Head to Head: Are brands wasting time using celebrity endorsements?
In this series, Mumbrella invites the industry’s senior PR professionals to share their opposing views on the industry’s biggest issues. This week, Aaron Brooks, co-founder at Vamp, goes head to head with opr’s head of brand advocacy, Erin Murphy, on whether or not brands are wasting time using celebrity endorsements.
There are many executives, brands and agencies who warn against the use of micro-influencers as a form of advertising, while others believe top tier celebrities and famous influencers are the best way to grow a brand.
Vamp’s co-founder Aaron Brooks believes the use of top-tier celebrities as influencers is a waste of time and celebrity endorsements are incredibly expensive and focus on the the wrong metric.
Meanwhile, Erin Murphy, head of brand advocacy at opr Agency, disagrees and argues that top-tier celebrity influencers play a vital role as brand advocates and can deliver reach.
Yet another attempted plug for influencer agencies!
Influencers make very little impact, because quite simply anyone can call themselves one and their is no single, authoritative measure of influence. Prove me wrong.

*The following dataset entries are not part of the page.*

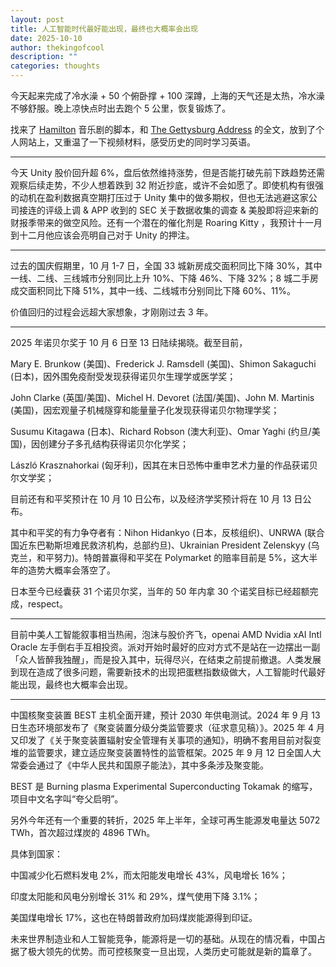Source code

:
 ```yaml
---
layout: post
title: 人工智能时代最好能出现，最终也大概率会出现
date: 2025-10-10
author: thekingofcool
description: ""
categories: thoughts
---
```


今天起来完成了冷水澡 + 50 个俯卧撑 + 100 深蹲，上海的天气还是太热，冷水澡不够舒服。晚上凉快点时出去跑个 5 公里，恢复锻炼了。

找来了 [Hamilton](https://thekingof.cool/reading/2025/10/10/hamilton.html) 音乐剧的脚本，和 [The Gettysburg Address](https://thekingof.cool/reading/1863/11/19/gettysburg.html) 的全文，放到了个人网站上，又重温了一下视频材料，感受历史的同时学习英语。

---

今天 Unity 股价回升超 6%，盘后依然维持涨势，但是否能打破先前下跌趋势还需观察后续走势，不少人想着跌到 32 附近抄底，或许不会如愿了。即使机构有很强的动机在盈利数据真空期打压过于 Unity 集中的做多期权，但也无法逃避这家公司接连的评级上调 & APP 收到的 SEC 关于数据收集的调查 & 美股即将迎来新的财报季带来的做空风险。还有一个潜在的催化剂是 Roaring Kitty ，我预计十一月到十二月他应该会亮明自己对于 Unity 的押注。

---

过去的国庆假期里，10 月 1-7 日，全国 33 城新房成交面积同比下降 30%，其中一线、二线、三线城市分别同比上升 10%、下降 46%、下降 32%；8 城二手房成交面积同比下降 51%，其中一线、二线城市分别同比下降 60%、11%。

价值回归的过程会远超大家想象，才刚刚过去 3 年。

---

2025 年诺贝尔奖于 10 月 6 日至 13 日陆续揭晓。截至目前，

Mary E. Brunkow (美国)、Frederick J. Ramsdell (美国)、Shimon Sakaguchi (日本)，因外围免疫耐受发现获得诺贝尔生理学或医学奖；

John Clarke (英国/美国)、Michel H. Devoret (法国/美国)、John M. Martinis (美国)，因宏观量子机械隧穿和能量量子化发现获得诺贝尔物理学奖；

Susumu Kitagawa (日本)、Richard Robson (澳大利亚)、Omar Yaghi (约旦/美国)，因创建分子多孔结构获得诺贝尔化学奖；

László Krasznahorkai (匈牙利)，因其在末日恐怖中重申艺术力量的作品获诺贝尔文学奖；

目前还有和平奖预计在 10 月 10 日公布，以及经济学奖预计将在 10 月 13 日公布。

其中和平奖的有力争夺者有：Nihon Hidankyo (日本，反核组织)、UNRWA (联合国近东巴勒斯坦难民救济机构，总部约旦)、Ukrainian President Zelenskyy (乌克兰，和平努力)。特朗普赢得和平奖在 Polymarket 的赔率目前是 5%，这大半年的造势大概率会落空了。

日本至今已经囊获 31 个诺贝尔奖，当年的 50 年内拿 30 个诺奖目标已经超额完成，respect。

---

目前中美人工智能叙事相当热闹，泡沫与股价齐飞，openai AMD Nvidia xAI Intl Oracle 左手倒右手互相投资。派对开始时最好的应对方式不是站在一边摆出一副「众人皆醉我独醒」，而是投入其中，玩得尽兴，在结束之前提前撤退。人类发展到现在造成了很多问题，需要新技术的出现把蛋糕指数级做大，人工智能时代最好能出现，最终也大概率会出现。

---

中国核聚变装置 BEST 主机全面开建，预计 2030 年供电测试。2024 年 9 月 13 日生态环境部发布了《聚变装置分级分类监管要求（征求意见稿）》。2025 年 4 月又印发了《关于聚变装置辐射安全管理有关事项的通知》，明确不套用目前对裂变堆的监管要求，建立适应聚变装置特性的监管框架。2025 年 9 月 12 日全国人大常委会通过了《中华人民共和国原子能法》，其中多条涉及聚变能。

BEST 是 Burning plasma Experimental Superconducting Tokamak 的缩写，项目中文名字叫“夸父启明”。

另外今年还有一个重要的转折，2025 年上半年，全球可再生能源发电量达 5072 TWh，首次超过煤炭的 4896 TWh。

具体到国家：

中国减少化石燃料发电 2%，而太阳能发电增长 43%，风电增长 16%；

印度太阳能和风电分别增长 31% 和 29%，煤气使用下降 3.1%；

美国煤电增长 17%，这也在特朗普政府加码煤炭能源得到印证。

未来世界制造业和人工智能竞争，能源将是一切的基础。从现在的情况看，中国占据了极大领先的优势。而可控核聚变一旦出现，人类历史可能就是新的篇章了。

Many Australian influencers are products of lazy PR agencies who end up building the influencers profile more so than the brand they’re hired to look after. Your typical Aussie influencer that turns up to launch events is either friends with some lowly paid PR exec or who’s appearance fee is a free-teeth whitening product / goodie bag. At your next event, I encourage brand managers to talk to some of these people. You’ll quickly realise their influence doesn’t stretch too far and you’re funding their lifestyle aspirations.